Philips Research, North America, Cambridge, MA.
J Cardiothorac Vasc Anesth. 2024 Apr;38(4):895-904. doi: 10.1053/j.jvca.2024.01.005. Epub 2024 Jan 11.
To test the correlation of ejection fraction (EF) estimated by a deep-learning-based, automated algorithm (Auto EF) versus an EF estimated by Simpson's method.
A prospective observational study.
A single-center study at the Hospital of the University of Pennsylvania.
Study participants were ≥18 years of age and scheduled to undergo valve, aortic, coronary artery bypass graft, heart, or lung transplant surgery.
This noninterventional study involved acquiring apical 4-chamber transthoracic echocardiographic clips using the Philips hand-held ultrasound device, Lumify.
In the primary analysis of 54 clips, compared to Simpson's method for EF estimation, bias was similar for Auto EF (-10.17%) and the experienced reader-estimated EF (-9.82%), but the correlation was lower for Auto EF (r = 0.56) than the experienced reader-estimated EF (r = 0.80).

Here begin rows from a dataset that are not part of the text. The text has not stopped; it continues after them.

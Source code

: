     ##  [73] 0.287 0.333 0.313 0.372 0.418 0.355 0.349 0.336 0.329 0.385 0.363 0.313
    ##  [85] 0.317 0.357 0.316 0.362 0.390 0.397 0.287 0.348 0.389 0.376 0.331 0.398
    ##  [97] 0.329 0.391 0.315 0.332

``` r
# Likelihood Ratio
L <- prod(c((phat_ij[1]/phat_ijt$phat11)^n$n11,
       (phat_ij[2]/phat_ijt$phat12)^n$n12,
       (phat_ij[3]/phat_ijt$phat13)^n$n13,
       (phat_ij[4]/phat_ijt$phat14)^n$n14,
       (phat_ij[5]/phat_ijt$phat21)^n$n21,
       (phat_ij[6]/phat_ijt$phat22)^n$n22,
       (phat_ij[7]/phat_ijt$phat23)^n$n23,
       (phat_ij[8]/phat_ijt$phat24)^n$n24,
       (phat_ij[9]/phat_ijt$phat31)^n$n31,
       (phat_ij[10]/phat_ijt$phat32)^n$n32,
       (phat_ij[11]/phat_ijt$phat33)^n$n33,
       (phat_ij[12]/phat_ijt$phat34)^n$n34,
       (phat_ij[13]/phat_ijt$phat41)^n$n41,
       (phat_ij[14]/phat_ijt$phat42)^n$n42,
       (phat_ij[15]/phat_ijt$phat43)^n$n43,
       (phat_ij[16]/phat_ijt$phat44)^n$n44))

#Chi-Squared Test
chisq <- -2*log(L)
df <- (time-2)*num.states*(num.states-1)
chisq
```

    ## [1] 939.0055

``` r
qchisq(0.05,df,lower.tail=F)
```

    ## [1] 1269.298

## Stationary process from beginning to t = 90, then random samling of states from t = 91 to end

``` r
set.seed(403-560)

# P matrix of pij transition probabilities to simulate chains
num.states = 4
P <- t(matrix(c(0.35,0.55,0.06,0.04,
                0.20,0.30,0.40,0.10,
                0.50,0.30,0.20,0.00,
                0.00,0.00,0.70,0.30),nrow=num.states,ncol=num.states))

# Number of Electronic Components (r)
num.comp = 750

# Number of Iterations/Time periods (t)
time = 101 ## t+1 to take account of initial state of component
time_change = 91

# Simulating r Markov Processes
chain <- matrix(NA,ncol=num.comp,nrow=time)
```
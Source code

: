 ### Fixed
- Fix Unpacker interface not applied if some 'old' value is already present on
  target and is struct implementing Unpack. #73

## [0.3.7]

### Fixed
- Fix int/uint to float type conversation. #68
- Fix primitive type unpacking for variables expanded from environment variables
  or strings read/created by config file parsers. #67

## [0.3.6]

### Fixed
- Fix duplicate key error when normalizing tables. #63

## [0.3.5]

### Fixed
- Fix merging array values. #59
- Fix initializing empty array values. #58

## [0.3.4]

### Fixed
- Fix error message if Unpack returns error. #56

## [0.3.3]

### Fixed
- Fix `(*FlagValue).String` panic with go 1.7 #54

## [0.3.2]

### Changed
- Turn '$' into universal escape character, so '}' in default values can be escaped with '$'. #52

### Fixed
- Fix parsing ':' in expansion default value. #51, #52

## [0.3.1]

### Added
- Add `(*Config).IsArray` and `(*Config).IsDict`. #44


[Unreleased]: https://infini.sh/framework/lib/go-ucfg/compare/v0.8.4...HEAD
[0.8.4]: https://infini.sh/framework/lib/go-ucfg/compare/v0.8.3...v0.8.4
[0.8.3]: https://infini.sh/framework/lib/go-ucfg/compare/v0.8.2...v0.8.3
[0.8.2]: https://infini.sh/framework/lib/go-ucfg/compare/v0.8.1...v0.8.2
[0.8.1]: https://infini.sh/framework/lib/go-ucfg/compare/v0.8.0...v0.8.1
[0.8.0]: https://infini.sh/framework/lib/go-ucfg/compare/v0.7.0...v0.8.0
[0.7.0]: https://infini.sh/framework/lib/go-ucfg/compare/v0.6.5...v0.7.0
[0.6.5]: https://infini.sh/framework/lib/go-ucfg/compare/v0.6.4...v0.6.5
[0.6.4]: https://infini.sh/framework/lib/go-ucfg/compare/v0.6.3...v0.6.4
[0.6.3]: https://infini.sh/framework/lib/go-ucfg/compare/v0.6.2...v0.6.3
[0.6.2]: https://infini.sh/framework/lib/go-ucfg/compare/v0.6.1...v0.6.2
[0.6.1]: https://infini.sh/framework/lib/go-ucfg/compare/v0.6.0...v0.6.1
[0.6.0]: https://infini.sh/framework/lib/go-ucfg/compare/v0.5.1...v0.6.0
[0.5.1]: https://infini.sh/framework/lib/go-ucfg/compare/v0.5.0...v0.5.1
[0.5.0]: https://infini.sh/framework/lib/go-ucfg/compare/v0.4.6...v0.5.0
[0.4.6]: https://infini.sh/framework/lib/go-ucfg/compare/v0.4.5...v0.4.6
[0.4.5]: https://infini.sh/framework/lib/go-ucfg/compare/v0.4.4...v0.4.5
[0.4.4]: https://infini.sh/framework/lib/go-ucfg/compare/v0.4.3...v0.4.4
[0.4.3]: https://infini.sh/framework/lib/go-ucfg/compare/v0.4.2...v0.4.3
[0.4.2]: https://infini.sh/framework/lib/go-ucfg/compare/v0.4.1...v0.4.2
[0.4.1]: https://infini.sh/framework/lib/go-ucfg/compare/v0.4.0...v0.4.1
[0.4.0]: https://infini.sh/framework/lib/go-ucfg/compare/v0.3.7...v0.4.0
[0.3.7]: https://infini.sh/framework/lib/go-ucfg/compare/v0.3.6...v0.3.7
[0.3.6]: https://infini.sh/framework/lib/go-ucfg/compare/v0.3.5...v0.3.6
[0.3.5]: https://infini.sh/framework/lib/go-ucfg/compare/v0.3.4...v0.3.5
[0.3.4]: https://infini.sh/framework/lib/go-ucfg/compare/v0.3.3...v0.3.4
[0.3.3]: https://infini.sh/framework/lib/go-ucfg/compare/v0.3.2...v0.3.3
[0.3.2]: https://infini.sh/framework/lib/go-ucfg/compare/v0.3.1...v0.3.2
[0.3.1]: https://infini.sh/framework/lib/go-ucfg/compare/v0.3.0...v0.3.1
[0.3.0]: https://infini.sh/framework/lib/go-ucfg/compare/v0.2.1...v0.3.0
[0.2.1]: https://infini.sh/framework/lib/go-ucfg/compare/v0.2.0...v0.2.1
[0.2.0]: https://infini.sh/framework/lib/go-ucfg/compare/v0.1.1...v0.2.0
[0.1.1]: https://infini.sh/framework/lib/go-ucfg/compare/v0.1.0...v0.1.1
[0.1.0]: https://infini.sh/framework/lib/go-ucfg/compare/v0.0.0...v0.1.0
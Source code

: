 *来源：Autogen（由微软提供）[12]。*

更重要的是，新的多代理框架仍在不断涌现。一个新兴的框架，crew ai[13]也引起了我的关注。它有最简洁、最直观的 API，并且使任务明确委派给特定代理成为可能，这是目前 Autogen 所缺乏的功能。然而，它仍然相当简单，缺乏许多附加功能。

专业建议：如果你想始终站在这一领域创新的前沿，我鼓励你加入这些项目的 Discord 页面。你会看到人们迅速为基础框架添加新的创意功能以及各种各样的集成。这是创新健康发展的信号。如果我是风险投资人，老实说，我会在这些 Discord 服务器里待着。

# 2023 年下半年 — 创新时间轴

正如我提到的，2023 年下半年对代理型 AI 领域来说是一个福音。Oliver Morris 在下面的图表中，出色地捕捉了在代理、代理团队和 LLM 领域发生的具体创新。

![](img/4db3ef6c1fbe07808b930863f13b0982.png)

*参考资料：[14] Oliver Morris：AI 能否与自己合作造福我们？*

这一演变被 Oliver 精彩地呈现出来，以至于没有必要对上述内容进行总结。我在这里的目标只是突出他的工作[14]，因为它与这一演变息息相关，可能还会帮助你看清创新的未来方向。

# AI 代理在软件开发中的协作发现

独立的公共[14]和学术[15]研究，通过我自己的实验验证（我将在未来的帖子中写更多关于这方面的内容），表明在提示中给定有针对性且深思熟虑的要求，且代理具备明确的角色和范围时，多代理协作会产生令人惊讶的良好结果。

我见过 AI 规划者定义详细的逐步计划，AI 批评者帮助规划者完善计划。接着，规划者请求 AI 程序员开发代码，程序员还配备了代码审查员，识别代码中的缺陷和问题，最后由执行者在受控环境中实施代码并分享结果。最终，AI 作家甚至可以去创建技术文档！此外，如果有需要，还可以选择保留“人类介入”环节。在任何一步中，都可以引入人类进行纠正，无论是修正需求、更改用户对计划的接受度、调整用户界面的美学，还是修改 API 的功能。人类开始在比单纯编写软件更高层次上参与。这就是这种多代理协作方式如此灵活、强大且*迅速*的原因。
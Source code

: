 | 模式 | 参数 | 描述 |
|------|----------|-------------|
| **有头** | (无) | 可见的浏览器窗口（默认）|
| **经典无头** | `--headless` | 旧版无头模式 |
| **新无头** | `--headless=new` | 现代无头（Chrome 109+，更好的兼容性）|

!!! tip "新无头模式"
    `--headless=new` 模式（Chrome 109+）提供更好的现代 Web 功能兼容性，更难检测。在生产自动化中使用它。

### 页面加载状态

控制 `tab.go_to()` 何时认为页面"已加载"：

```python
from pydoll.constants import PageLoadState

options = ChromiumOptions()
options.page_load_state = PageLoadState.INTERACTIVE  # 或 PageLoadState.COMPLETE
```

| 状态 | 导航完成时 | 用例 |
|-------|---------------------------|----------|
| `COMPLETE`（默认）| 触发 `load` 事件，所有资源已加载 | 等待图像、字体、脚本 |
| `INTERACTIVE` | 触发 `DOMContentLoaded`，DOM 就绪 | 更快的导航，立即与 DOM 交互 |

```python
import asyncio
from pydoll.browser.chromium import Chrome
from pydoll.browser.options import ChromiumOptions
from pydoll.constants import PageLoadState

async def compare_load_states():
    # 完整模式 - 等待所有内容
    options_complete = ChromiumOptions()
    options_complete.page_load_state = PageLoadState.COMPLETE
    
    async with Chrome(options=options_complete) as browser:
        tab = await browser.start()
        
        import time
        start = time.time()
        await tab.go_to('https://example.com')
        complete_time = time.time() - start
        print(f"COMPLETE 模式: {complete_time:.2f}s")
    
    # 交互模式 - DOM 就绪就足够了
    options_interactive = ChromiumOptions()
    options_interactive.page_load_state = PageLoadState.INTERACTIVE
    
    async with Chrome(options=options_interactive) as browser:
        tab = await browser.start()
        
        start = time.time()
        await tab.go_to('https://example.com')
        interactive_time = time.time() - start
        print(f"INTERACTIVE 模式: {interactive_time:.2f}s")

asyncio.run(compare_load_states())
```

In the secondary analyses, the correlation between EF estimated by Simpson's method and Auto EF increased when applied to 27 acquisitions classified as adequate (r = 0.86), but decreased when applied to 27 acquisitions classified as inadequate (r = 0.46).
Applied to acquisitions of adequate image quality, Auto EF produced a numerical EF estimate equivalent to Simpson's method. However, when applied to acquisitions of inadequate image quality, discrepancies arose between EF estimated by Auto EF and Simpson's method. Visual EF estimates by experienced readers correlated highly with Simpson's method in both variable and inadequate imaging conditions, emphasizing its enduring clinical utility.
测试基于深度学习的自动算法(Auto EF)估计的射血分数(EF)与 Simpson 法估计的 EF 的相关性。
前瞻性观察性研究。
宾夕法尼亚大学医院的单中心研究。
研究参与者年龄≥18 岁,计划接受瓣膜、主动脉、冠状动脉旁路移植、心脏或肺移植手术。
本非介入性研究涉及使用飞利浦手持式超声设备 Lumify 获取心尖 4 腔经胸超声心动图剪辑。
在 54 个剪辑的主要分析中,与 Simpson 法估计 EF 相比,Auto EF(-10.17%)和经验丰富的读者估计 EF(-9.82%)的偏差相似,但 Auto EF 的相关性较低(r = 0.56)与经验丰富的读者估计 EF(r = 0.80)。在二次分析中,当应用于 27 个分类为足够的采集时,Simpson 法估计的 EF 与 Auto EF 之间的相关性增加(r = 0.86),但当应用于 27 个分类为不足的采集时,相关性降低(r = 0.46)。
应用于足够图像质量的采集时,Auto EF 产生了与 Simpson 法相当的数值 EF 估计值。然而,当应用于图像质量不足的采集时,Auto EF 估计的 EF 与 Simpson 法之间出现了差异。经验丰富的读者的视觉 EF 估计与 Simpson 法在可变和图像质量不足的条件下高度相关,强调了其持久的临床实用性。